つくづく馬鹿な話だと思うが、一回りも年下の同僚に上せた中年の末路なんて、どうせ、こんなものだろう。だが不思議な事に、虎徹の心の中に、バーナビーを心底恨めしいと思う気持ちはなかった。始まりはどうであれ、結局、早々に彼との関係を切れなかった自分も悪かったのだと思う。
一つ、幸運だと思うのは、こんな目に遭ったのが、とうに結婚して子供も出来てからだったという事だ。散々弄ばれた挙げ句に捨てられれば、人並みに傷つきはするだろう。しかし、だからといって今後の人生に絶望する程ではない。始めの頃に何度も考えていたではないか、『どうして自分がこんな目に遭うのか』と。あの時求めていた答えが、今になってようやく得られる。それだけの事だ。

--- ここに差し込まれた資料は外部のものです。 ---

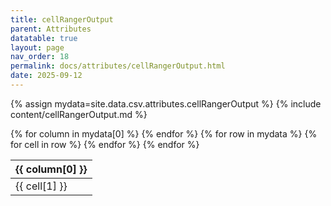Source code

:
 ```yaml
---
title: cellRangerOutput
parent: Attributes
datatable: true
layout: page
nav_order: 18
permalink: docs/attributes/cellRangerOutput.html
date: 2025-09-12
---
```

{% assign mydata=site.data.csv.attributes.cellRangerOutput %}
{% include content/cellRangerOutput.md %}
<table id="myTable" class="display" style="width:100%">
    <thead>
    {% for column in mydata[0] %}
        <th>{{ column[0] }}</th>
    {% endfor %}
    </thead>
    <tbody>
    {% for row in mydata %}
        <tr>
        {% for cell in row %}
            <td>{{ cell[1] }}</td>
        {% endfor %}
        </tr>
    {% endfor %}
    </tbody>
</table>
<script type="text/javascript">
  $(document).ready(function () {
    $('#myTable').DataTable({
      responsive: true,
      deferRender: false,
      paging: false,
      order: [],
    });
  });
</script>
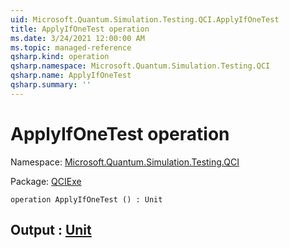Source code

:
```yaml
---
uid: Microsoft.Quantum.Simulation.Testing.QCI.ApplyIfOneTest
title: ApplyIfOneTest operation
ms.date: 3/24/2021 12:00:00 AM
ms.topic: managed-reference
qsharp.kind: operation
qsharp.namespace: Microsoft.Quantum.Simulation.Testing.QCI
qsharp.name: ApplyIfOneTest
qsharp.summary: ''
---
```


# ApplyIfOneTest operation

Namespace: [Microsoft.Quantum.Simulation.Testing.QCI](xref:Microsoft.Quantum.Simulation.Testing.QCI)

Package: [QCIExe](https://nuget.org/packages/QCIExe)




```qsharp
operation ApplyIfOneTest () : Unit
```


## Output : [Unit](xref:microsoft.quantum.lang-ref.unit)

……ただ、最後に彼にしてやれる事があると思った。余計な事をするなとバーナビーは怒りそうだが、その位のお節介は焼いてもいいだろう。こんな風に他人を振り回し、傷つけ、どうにもならなくなって手を切る……そんな事をするバーナビーを、これから相棒として端で見ているのは嫌だった。彼がこちらを利用し、踏み台にして生きていくというなら、それでもいい。ただ、どうせそこまでするならば、バーナビーにはもっと明るい所へ駆け上がって行ってほしいのだ。そうでなければ、何の為にここまで彼に付き合わされたのか、解らなくなってしまう。
「……お前さ、これからどうするんだ?」
「どうすると訊かれても、家に帰りますが。それとも、外で食事していくのかという意味ですか?」
「そうじゃなくてさ……これからもずっと、俺とこんな事続けてくのかって意味」
なるべく平静を装って虎徹がそう言ったのに、バーナビーの方は、眉を潜めて露骨に不快感を見せた。そんな顔をしなくてもいいではないか。虎徹だって、好きでこんな話をしている訳ではないのだ。

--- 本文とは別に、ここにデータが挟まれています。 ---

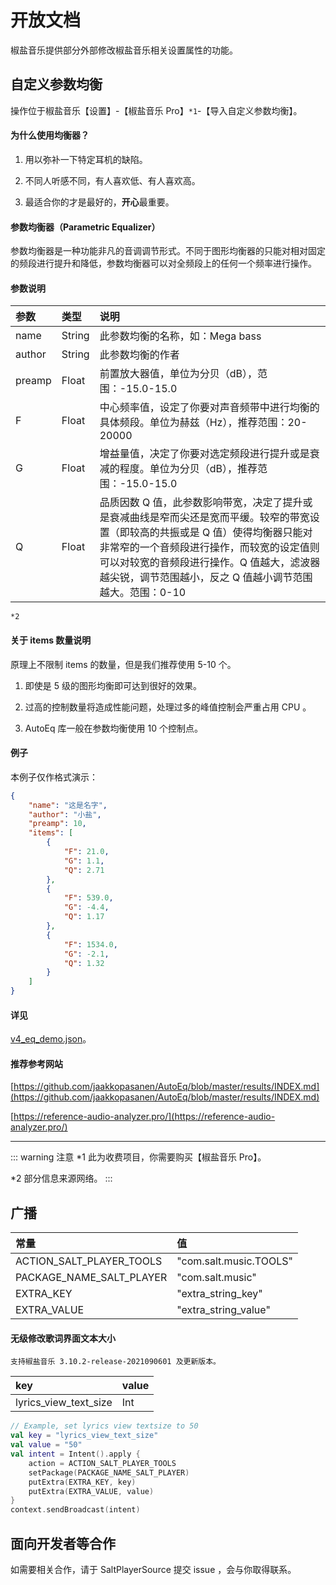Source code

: # 开放文档

椒盐音乐提供部分外部修改椒盐音乐相关设置属性的功能。

## 自定义参数均衡

操作位于椒盐音乐【设置】-【椒盐音乐 Pro】`*1`-【导入自定义参数均衡】。

#### 为什么使用均衡器？

1. 用以弥补一下特定耳机的缺陷。

2. 不同人听感不同，有人喜欢低、有人喜欢高。

3. 最适合你的才是最好的，**开心**最重要。

#### 参数均衡器（Parametric Equalizer）

参数均衡器是一种功能非凡的音调调节形式。不同于图形均衡器的只能对相对固定的频段进行提升和降低，参数均衡器可以对全频段上的任何一个频率进行操作。

#### 参数说明

| 参数 | 类型 | 说明 |
| :-- | :-- | :-- |
| name | String | 此参数均衡的名称，如：Mega bass |
| author | String | 此参数均衡的作者 |
| preamp | Float | 前置放大器值，单位为分贝（dB），范围：-15.0-15.0 |
| F | Float | 中心频率值，设定了你要对声音频带中进行均衡的具体频段。单位为赫兹（Hz），推荐范围：20-20000 |
| G | Float| 增益量值，决定了你要对选定频段进行提升或是衰减的程度。单位为分贝（dB），推荐范围：-15.0-15.0 |
| Q | Float| 品质因数 Q 值，此参数影响带宽，决定了提升或是衰减曲线是窄而尖还是宽而平缓。较窄的带宽设置（即较高的共振或是 Q 值）使得均衡器只能对非常窄的一个音频段进行操作，而较宽的设定值则可以对较宽的音频段进行操作。Q 值越大，滤波器越尖锐，调节范围越小，反之 Q 值越小调节范围越大。范围：0-10 |

`*2`

#### 关于 items 数量说明

原理上不限制 items 的数量，但是我们推荐使用 5-10 个。

1. 即使是 5 级的图形均衡即可达到很好的效果。

2. 过高的控制数量将造成性能问题，处理过多的峰值控制会严重占用 CPU 。

3. AutoEq 库一般在参数均衡使用 10 个控制点。

#### 例子

本例子仅作格式演示：

```json
{
    "name": "这是名字",
    "author": "小盐",
    "preamp": 10,
    "items": [
        {
            "F": 21.0,
            "G": 1.1,
            "Q": 2.71
        },
        {
            "F": 539.0,
            "G": -4.4,
            "Q": 1.17
        },
        {
            "F": 1534.0,
            "G": -2.1,
            "Q": 1.32
        }
    ]
}
```

#### 详见

 [v4_eq_demo.json](https://github.com/Moriafly/SaltPlayerSource/blob/main/open/v4_eq_demo.json)。

#### 推荐参考网站

[https://github.com/jaakkopasanen/AutoEq/blob/master/results/INDEX.md](https://github.com/jaakkopasanen/AutoEq/blob/master/results/INDEX.md)

[https://reference-audio-analyzer.pro/](https://reference-audio-analyzer.pro/)

---

::: warning 注意
*1 此为收费项目，你需要购买【椒盐音乐 Pro】。

*2 部分信息来源网络。
:::


## 广播

| 常量 | 值 |
| :-- | :-- |
| ACTION_SALT_PLAYER_TOOLS | "com.salt.music.TOOLS" |
| PACKAGE_NAME_SALT_PLAYER | "com.salt.music" |
| EXTRA_KEY | "extra_string_key" |
| EXTRA_VALUE | "extra_string_value" |


#### 无级修改歌词界面文本大小

`支持椒盐音乐 3.10.2-release-2021090601 及更新版本。`

| key | value |
| :-- | :-- |
| lyrics_view_text_size | Int |

```kotlin
// Example, set lyrics view textsize to 50
val key = "lyrics_view_text_size"
val value = "50"
val intent = Intent().apply {
    action = ACTION_SALT_PLAYER_TOOLS
    setPackage(PACKAGE_NAME_SALT_PLAYER)
    putExtra(EXTRA_KEY, key)
    putExtra(EXTRA_VALUE, value)
}
context.sendBroadcast(intent)
```

## 面向开发者等合作

如需要相关合作，请于 SaltPlayerSource 提交 issue ，会与你取得联系。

「……そちらが終わらせたいんでしたら、考えない事もありませんが」
「……お前さ……」
ステアリングにどっともたれ掛かり、横目でバーナビーをじろりと見やる。車外から差し込む隣の車のヘッドライトの光で、嫌でもその顔がはっきり見えた。憎らしいほど涼しい顔をしている。そんな表情にすら、今や心惹かれるものがある。

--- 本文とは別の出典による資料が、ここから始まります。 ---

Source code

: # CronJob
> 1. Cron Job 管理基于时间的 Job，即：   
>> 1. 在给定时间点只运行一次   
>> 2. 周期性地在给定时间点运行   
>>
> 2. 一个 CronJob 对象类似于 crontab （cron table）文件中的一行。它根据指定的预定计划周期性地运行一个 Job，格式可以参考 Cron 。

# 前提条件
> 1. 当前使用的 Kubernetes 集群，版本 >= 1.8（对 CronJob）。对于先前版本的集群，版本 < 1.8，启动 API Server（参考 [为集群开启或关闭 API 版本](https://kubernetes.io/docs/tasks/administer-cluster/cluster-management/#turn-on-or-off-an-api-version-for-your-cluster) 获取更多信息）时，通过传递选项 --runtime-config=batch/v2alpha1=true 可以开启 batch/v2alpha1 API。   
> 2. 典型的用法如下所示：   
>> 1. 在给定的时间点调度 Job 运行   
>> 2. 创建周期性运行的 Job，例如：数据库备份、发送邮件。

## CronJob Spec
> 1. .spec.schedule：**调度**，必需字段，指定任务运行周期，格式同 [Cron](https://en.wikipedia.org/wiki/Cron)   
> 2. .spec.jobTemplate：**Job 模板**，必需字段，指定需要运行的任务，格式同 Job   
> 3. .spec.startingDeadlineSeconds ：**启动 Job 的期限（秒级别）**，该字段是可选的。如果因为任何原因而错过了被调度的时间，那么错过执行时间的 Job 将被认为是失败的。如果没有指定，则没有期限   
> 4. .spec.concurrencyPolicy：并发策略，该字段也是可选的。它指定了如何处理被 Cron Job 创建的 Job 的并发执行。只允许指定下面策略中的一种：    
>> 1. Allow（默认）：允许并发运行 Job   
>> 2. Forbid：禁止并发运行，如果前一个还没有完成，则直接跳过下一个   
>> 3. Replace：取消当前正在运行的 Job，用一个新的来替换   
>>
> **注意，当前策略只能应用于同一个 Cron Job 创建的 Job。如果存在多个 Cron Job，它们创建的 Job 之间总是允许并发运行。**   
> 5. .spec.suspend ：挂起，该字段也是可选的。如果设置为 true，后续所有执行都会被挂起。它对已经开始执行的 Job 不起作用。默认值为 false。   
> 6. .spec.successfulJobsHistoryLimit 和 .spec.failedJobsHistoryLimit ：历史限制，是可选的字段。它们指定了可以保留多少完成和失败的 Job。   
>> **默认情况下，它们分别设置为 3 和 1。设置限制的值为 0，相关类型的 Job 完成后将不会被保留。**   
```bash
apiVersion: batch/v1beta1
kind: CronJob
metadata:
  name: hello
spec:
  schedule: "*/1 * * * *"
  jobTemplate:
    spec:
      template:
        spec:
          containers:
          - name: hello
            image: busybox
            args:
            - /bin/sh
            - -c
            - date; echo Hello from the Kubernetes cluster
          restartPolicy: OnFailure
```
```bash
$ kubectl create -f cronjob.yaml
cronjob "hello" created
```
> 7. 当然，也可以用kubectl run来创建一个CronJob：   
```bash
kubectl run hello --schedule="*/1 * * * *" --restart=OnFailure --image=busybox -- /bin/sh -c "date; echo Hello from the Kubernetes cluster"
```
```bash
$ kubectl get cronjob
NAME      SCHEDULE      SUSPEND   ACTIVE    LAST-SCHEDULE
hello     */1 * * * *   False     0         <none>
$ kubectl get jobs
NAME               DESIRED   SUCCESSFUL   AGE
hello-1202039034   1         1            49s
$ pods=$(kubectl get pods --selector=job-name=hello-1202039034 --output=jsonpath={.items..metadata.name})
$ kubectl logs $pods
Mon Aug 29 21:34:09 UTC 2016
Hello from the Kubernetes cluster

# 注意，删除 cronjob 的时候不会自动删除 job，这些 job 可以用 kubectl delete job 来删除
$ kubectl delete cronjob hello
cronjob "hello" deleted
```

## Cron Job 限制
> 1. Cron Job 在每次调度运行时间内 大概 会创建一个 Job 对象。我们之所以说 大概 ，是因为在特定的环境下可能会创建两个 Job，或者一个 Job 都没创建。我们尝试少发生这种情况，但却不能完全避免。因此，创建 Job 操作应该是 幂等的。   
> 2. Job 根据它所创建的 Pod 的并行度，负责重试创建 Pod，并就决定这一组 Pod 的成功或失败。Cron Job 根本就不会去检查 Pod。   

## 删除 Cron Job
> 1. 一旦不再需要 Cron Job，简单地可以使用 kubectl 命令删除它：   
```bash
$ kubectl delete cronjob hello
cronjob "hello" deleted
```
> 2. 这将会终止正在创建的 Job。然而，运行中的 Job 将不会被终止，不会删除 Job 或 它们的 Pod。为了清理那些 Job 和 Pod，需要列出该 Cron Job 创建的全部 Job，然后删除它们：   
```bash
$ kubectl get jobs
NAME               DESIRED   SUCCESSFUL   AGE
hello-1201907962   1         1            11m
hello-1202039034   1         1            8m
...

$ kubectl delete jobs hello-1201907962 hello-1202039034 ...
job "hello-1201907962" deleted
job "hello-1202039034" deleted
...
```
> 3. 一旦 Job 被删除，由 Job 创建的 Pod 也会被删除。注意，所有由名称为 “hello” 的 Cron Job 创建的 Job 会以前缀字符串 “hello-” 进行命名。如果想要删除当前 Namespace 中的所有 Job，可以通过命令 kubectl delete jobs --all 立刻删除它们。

「お前さあ、それ、狡いよ。そう言われたら、こっちの答えは一つしかないだろ」
別れてもいいと未練未酌なく言い放てる相手に対して、どうして縋れようか。虎徹にだって、意地もあればプライドもある。こちらは体裁を保てている間に穏便に事を済ませようとしているのに、バーナビーには、それが解らないのだろうか。
「おじさんは、終わりにしたいんでしょう」
「俺の話はいいんだよ。お前はどうなのかって訊いてんだ。さっさと話せよ」
車内の空気と自分自身の感情が重くなっていくのを自覚しながら、虎徹は苛立ち混じりに尋ねた。渋滞中の車ですべき話題ではないと今更ながら気づいてしまったが、一度話を切り出してしまった以上は仕方ない。虎徹は俎上の魚と化し、相手の言葉を待った。

「終わりにする気はありません」

え、そうなの?

「残念でしたね」
「……はあ……」
したり顔のバーナビーにそう言われ、虎徹は唖然としつつも相槌を打った。
この流れでそう来るとは思わなかった。あれ? つまり、どういう事なのだろう。これはどういう事なのだ。何故、この雰囲気でこうなる?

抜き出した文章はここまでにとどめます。